Monte Paschi Wins EU Backing on Revamp, Paving Way to Rescue
Comment of the Day

June 02 2017

Commentary by Eoin Treacy

Monte Paschi Wins EU Backing on Revamp, Paving Way to Rescue

This article by Aoife White and Sonia Sirletti for Bloomberg may be of interest to subscribers. Here is a section:

The EU will now work with Italy on details of Monte Paschi’s final restructuring plan. Italy will need to formally notify the EU of the plan, including commitments on the restructuring. The EU will then move to adopt final approval for the recapitalization.

Monte Paschi’s senior management will have their salary capped at 10 times the average salary of bank workers as part of measures “to substantially increase its efficiency."

While subordinated bondholders will have to contribute to the costs of the restructuring, Monte Paschi will compensate retail junior bondholders who weren’t properly informed of the risk they were taking on that bonds might be converted to equity, according to the statement. The bank will buy the converted equity from those investors and pay them in “more secure senior instruments."

Eoin Treacy's view

The political need to avoid the mess of thousands of retail holders of subordinated debt and reverse convertibles being wiped out was the reason rules were bent, reinterpreted and even changed to avoid Banca Monte dei Paschi di Siena SpA being wound up. 

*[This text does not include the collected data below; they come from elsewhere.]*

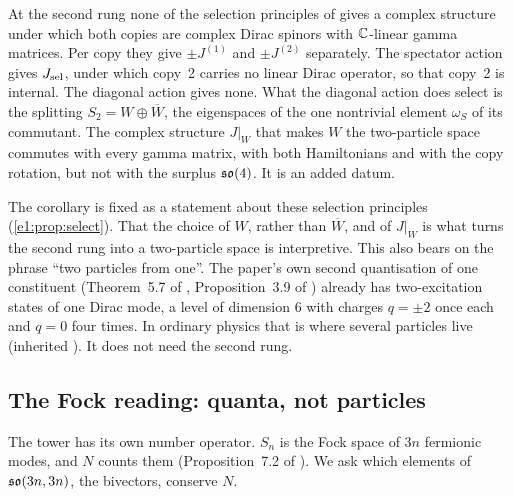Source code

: \begin{corollary}
\label{e1:cor:nocx}
At the second rung none of the selection principles of \cite{ES17} gives a complex structure under which both copies are complex Dirac spinors
with $\C$-linear gamma matrices. Per copy they give $\pm J^{(1)}$ and $\pm J^{(2)}$ separately. The spectator action gives
$J_{\rm sel}$, under which copy~2 carries no linear Dirac operator, so that copy~2 is internal. The diagonal action gives none. What the
diagonal action does select is the splitting $S_2=W\oplus\overline W$, the eigenspaces of the one nontrivial element $\omega_S$ of its commutant.
The complex structure $J|_W$ that makes $W$ the two-particle space commutes with every gamma matrix, with both Hamiltonians and with the copy
rotation, but not with the surplus $\so4$. It is an added datum.
\end{corollary}

The corollary is fixed as a statement about these selection principles (\cref{e1:prop:select}). That the choice of $W$, rather than
$\overline W$, and of $J|_W$ is what turns the second rung into a two-particle space is interpretive. This also bears on the phrase
``two particles from one''. The paper's own second quantisation of one constituent (Theorem~5.7 of \cite{ES17}, Proposition~3.9 of
\cite{RE}) already has two-excitation states of one Dirac mode, a level of dimension $6$ with charges $q=\pm2$ once each and $q=0$ four times.
In ordinary physics that is where several particles live (inherited \cite{Fock32}). It does not need the second rung.

\subsection{The Fock reading: quanta, not particles}
\label{e1:sec:fock}

The tower has its own number operator. $S_n$ is the Fock space of $3n$ fermionic modes, and $N$ counts them (Proposition~7.2 of
\cite{RE}). We ask which elements of $\so{3n,3n}$, the bivectors, conserve $N$.

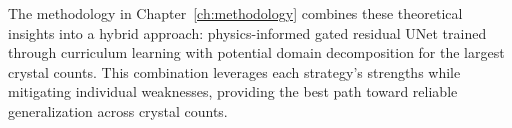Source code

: The methodology in Chapter~\ref{ch:methodology} combines these theoretical insights into a hybrid approach: physics-informed gated residual UNet trained through curriculum learning with potential domain decomposition for the largest crystal counts. This combination leverages each strategy's strengths while mitigating individual weaknesses, providing the best path toward reliable generalization across crystal counts.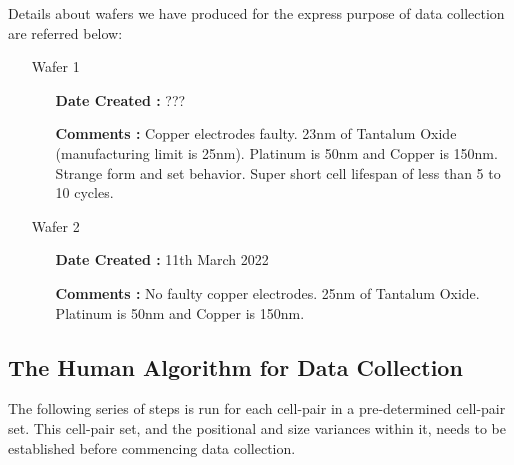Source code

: \documentclass{article}
\begin{document}
        Details about wafers we have produced for the express purpose of data collection are referred below:

          \begin{itemize}
            \item [Wafer 1] 
              \begin{itemize}
                \item [] \textbf{Date Created :} ???
                \item [] \textbf{Comments :} Copper electrodes faulty. 23nm of Tantalum Oxide (manufacturing limit is
                  25nm). Platinum is 50nm and Copper is 150nm. Strange form and set behavior. Super short cell lifespan
                  of less than 5 to 10 cycles. 
              \end{itemize}
            \item [Wafer 2] 
              \begin{itemize}
                \item [] \textbf{Date Created :} 11th March 2022
                \item [] \textbf{Comments :} No faulty copper electrodes. 25nm of Tantalum Oxide. Platinum is 50nm and    
                  Copper is 150nm.
              \end{itemize}
          \end{itemize}

      
      \subsection{The Human Algorithm for Data Collection} \label{humanalgorithm}

        The following series of steps is run for each cell-pair in a pre-determined cell-pair set. This cell-pair set,
        and the positional and size variances within it, needs to be established before commencing data collection.
        
\end{document}

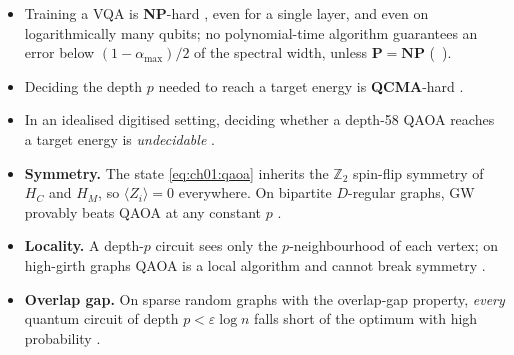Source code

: \documentclass[handoutsbeamer.tex]{subfiles}
\begin{document}
\begin{frame}
\begin{itemize}\setlength\itemsep{0.3em}
    \item Training a VQA is \textbf{NP}-hard \citep{bittel2021training}, even for a single layer, and even on logarithmically many qubits; no polynomial-time algorithm guarantees an error below $(1-\alpha_{\max})/2$ of the spectral width, unless $\mathbf P = \mathbf{NP}$ (\Chap~).
    \item Deciding the depth $p$ needed to reach a target energy is \textbf{QCMA}-hard \citep{bittelQCMA}.
    \item In an idealised digitised setting, deciding whether a depth-58 QAOA reaches a target energy is \emph{undecidable} \citep{korpas2025undecidable}.
\end{itemize}
\end{frame}

\begin{frame}
\begin{itemize}\setlength\itemsep{0.3em}
    \item \textbf{Symmetry.} The state \eqref{eq:ch01:qaoa} inherits the $\mathbb{Z}_2$ spin-flip symmetry of $H_C$ and $H_M$, so $\langle Z_i\rangle = 0$ everywhere. On bipartite $D$-regular graphs, GW provably beats QAOA at any constant $p$ \citep{Bravyi2020}.
    \item \textbf{Locality.} A depth-$p$ circuit sees only the $p$-neighbourhood of each vertex; on high-girth graphs QAOA is a local algorithm and cannot break symmetry \citep{BravyiKlieschKoenigTang2022,BarakMarwaha2022}.
    \item \textbf{Overlap gap.} On sparse random graphs with the overlap-gap property, \emph{every} quantum circuit of depth $p < \varepsilon \log n$ falls short of the optimum with high probability \citep{ChouLoveSandhuShi2021,ChenHuangMarwaha2023}.
\end{itemize}
\end{frame}
\end{document}
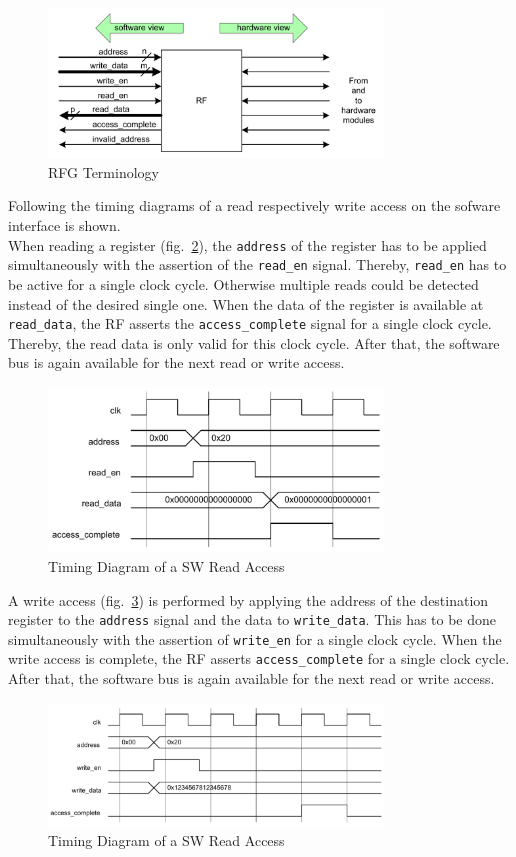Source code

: \begin{figure}[h]
 \centering
 \includegraphics[width=252pt]{images/rf_view.png}
 \caption{RFG Terminology \cite{leber_diss}}
\label{fig::rfg_view}
\end{figure}
Following the timing diagrams of a read respectively write access on the sofware interface is shown.\\
When reading a register (fig.~\ref{fig::sw_read}), the \lstinline$address$ of the register has to be applied simultaneously with the assertion of the \lstinline$read_en$ signal. Thereby, \lstinline$read_en$ has to be active for a single clock cycle. Otherwise multiple reads could be detected instead of the desired single one. When the data of the register is available at \lstinline$read_data$, the RF asserts the \lstinline$access_complete$ signal for a single clock cycle. Thereby, the read data is only valid for this clock cycle. After that, the software bus is again available for the next read or write access.\\
\begin{figure}[h]
 \centering
 \includegraphics[width=252pt]{images/sw_read_timing.png}
 \caption{Timing Diagram of a SW Read Access \cite{leber_diss}}
\label{fig::sw_read}
\end{figure}
A write access (fig.~\ref{fig::sw_write}) is performed by applying the address of the destination register to the \lstinline$address$ signal and the data to \lstinline$write_data$. This has to be done simultaneously with the assertion of \lstinline$write_en$ for a single clock cycle. When the write access is complete, the RF asserts \lstinline$access_complete$ for a single clock cycle. After that, the software bus is again available for the next read or write access.
\begin{figure}[h]
 \centering
 \includegraphics[width=252pt]{images/sw_write_timing.png}
 \caption{Timing Diagram of a SW Read Access \cite{leber_diss}}
\label{fig::sw_write}
\end{figure}

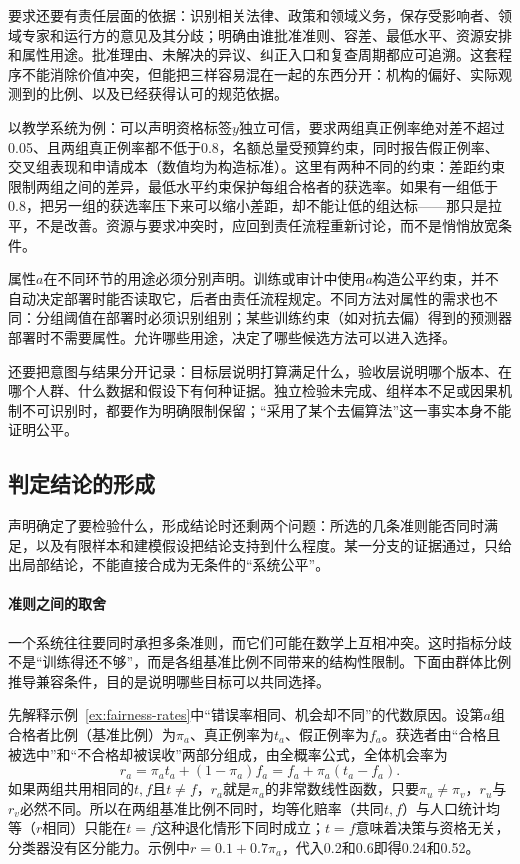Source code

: 要求还要有责任层面的依据：识别相关法律、政策和领域义务，保存受影响者、领域专家和运行方的意见及其分歧；明确由谁批准准则、容差、最低水平、资源安排和属性用途。批准理由、未解决的异议、纠正入口和复查周期都应可追溯。这套程序不能消除价值冲突，但能把三样容易混在一起的东西分开：机构的偏好、实际观测到的比例、以及已经获得认可的规范依据。

以教学系统为例：可以声明资格标签$y$独立可信，要求两组真正例率绝对差不超过0.05、且两组真正例率都不低于0.8，名额总量受预算约束，同时报告假正例率、交叉组表现和申请成本（数值均为构造标准）。这里有两种不同的约束：差距约束限制两组之间的差异，最低水平约束保护每组合格者的获选率。如果有一组低于0.8，把另一组的获选率压下来可以缩小差距，却不能让低的组达标——那只是拉平，不是改善。资源与要求冲突时，应回到责任流程重新讨论，而不是悄悄放宽条件。

属性$a$在不同环节的用途必须分别声明。训练或审计中使用$a$构造公平约束，并不自动决定部署时能否读取它，后者由责任流程规定。不同方法对属性的需求也不同：分组阈值在部署时必须识别组别；某些训练约束（如对抗去偏）得到的预测器部署时不需要属性。允许哪些用途，决定了哪些候选方法可以进入选择。

还要把意图与结果分开记录：目标层说明打算满足什么，验收层说明哪个版本、在哪个人群、什么数据和假设下有何种证据。独立检验未完成、组样本不足或因果机制不可识别时，都要作为明确限制保留；“采用了某个去偏算法”这一事实本身不能证明公平。

\subsection{判定结论的形成}
\label{sec:fairness-compatibility}

声明确定了要检验什么，形成结论时还剩两个问题：所选的几条准则能否同时满足，以及有限样本和建模假设把结论支持到什么程度。某一分支的证据通过，只给出局部结论，不能直接合成为无条件的“系统公平”。

\paragraph{准则之间的取舍}

一个系统往往要同时承担多条准则，而它们可能在数学上互相冲突。这时指标分歧不是“训练得还不够”，而是各组基准比例不同带来的结构性限制。下面由群体比例推导兼容条件，目的是说明哪些目标可以共同选择。

先解释示例~\ref{ex:fairness-rates}中“错误率相同、机会却不同”的代数原因。设第$a$组合格者比例（基准比例）为$\pi_a$、真正例率为$t_a$、假正例率为$f_a$。获选者由“合格且被选中”和“不合格却被误收”两部分组成，由全概率公式，全体机会率为
\[
 r_a=\pi_a t_a+(1-\pi_a)f_a=f_a+\pi_a(t_a-f_a).
\]
如果两组共用相同的$t,f$且$t\ne f$，$r_a$就是$\pi_a$的非常数线性函数，只要$\pi_u\ne\pi_v$，$r_u$与$r_v$必然不同。所以在两组基准比例不同时，均等化赔率（共同$t,f$）与人口统计均等（$r$相同）只能在$t=f$这种退化情形下同时成立；$t=f$意味着决策与资格无关，分类器没有区分能力。示例中$r=0.1+0.7\pi_a$，代入0.2和0.6即得0.24和0.52。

There is another reason though. Mario Draghi was head of the Bank of Italy while the dodgy derivatives trades, which brought the world’s oldest bank down, were initiated. In fact at the time he was head of the Financial Stability Board which is a body focused on improving financial supervision. The Bank of Italy, which has responsibility for oversight, was obviously not paying attention while Draghi was in charge which highlights just how lax regulation was.
 
The whole affair highlights the fact that the Eurozone and its institutions will do whatever it takes to sustain the status quo. In the English speaking world we tend to think of arguments in black and white terms but European regulation and how it is interpreted for big countries versus small countries can only be described as existing in the grey between black and white. 

Italy was at the epicentre of the problem during the Eurozone’s sovereign debt crisis and its stock market remains in a long Type-3 base formation. It is currently rallying from the lower boundary and a sustained move below 20,000 would be required to question medium-term scope for a test of the upper side near 25,000.

The Greek market bounced from the region of the 2012 lows in early 2016 and has held a progression of higher reaction lows since. 

The Portuguese Index has been a regional laggard but rallied in March to break a medium-term progression of lower rally highs and continues to improve on that performance.